Ils furent bien reçus du seigneur et mangèrent avec lui à sa table. Le lendemain matin, comme ils se disposaient à partir, une servante leur dit :

— Si vous voulez, mes pères, être bien reçus ici, au retour, vous n’avez qu’à embrasser ce petit enfant qui est là dans son berceau.

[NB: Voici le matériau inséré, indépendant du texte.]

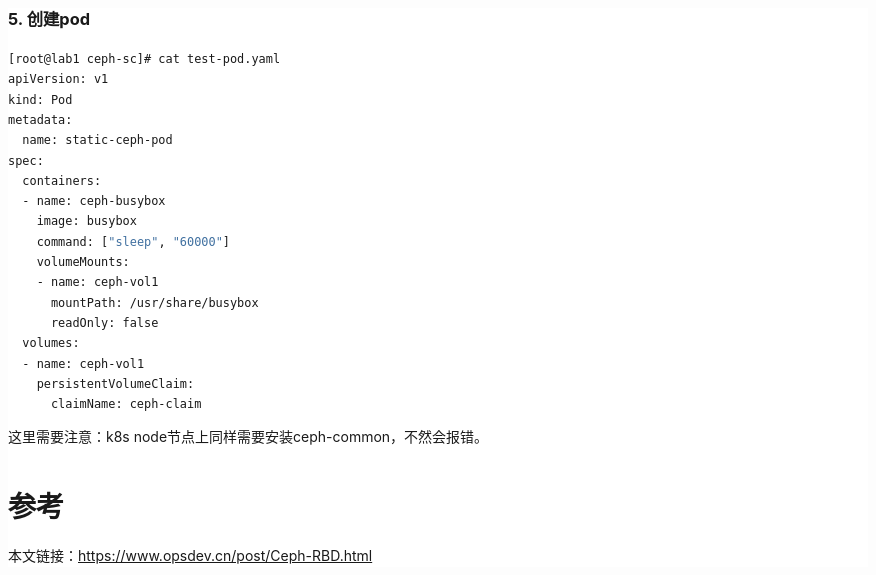 ### 5. 创建pod
```bash
[root@lab1 ceph-sc]# cat test-pod.yaml 
apiVersion: v1
kind: Pod
metadata:
  name: static-ceph-pod
spec:
  containers:
  - name: ceph-busybox
    image: busybox
    command: ["sleep", "60000"]
    volumeMounts:
    - name: ceph-vol1
      mountPath: /usr/share/busybox
      readOnly: false
  volumes:
  - name: ceph-vol1
    persistentVolumeClaim:
      claimName: ceph-claim


```
这里需要注意：k8s node节点上同样需要安装ceph-common，不然会报错。

# 参考
本文链接：https://www.opsdev.cn/post/Ceph-RBD.html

Et les deux moines s’empressèrent d’embrasser l’enfant et lui souhaitèrent mille bénédictions de Dieu. Après eux, leur compagnon, s’approchant du berceau, lui donna trois coups de couteau dans le cœur et le tua, sans qu’il fît entendre le moindre cri. Les deux autres n’en surent rien, ayant déjà tourné le dos pour sortir, et la servante aussi. Ils se remirent en route tous les trois.

À quelque distance du château. Innocent dit à ses deux compagnons de route :

— Si vous saviez ce que j’ai fait, dans ce château !

— Qu’avez-vous donc fait ?

— Vous autres, vous avez baisé l’enfant et appelé sur lui la bénédiction de Dieu.

— Eh bien ! et vous, qu’avez-vous fait ?

— Moi, je lui ai donné trois coups de couteau dans le cœur, et je l’ai tué net.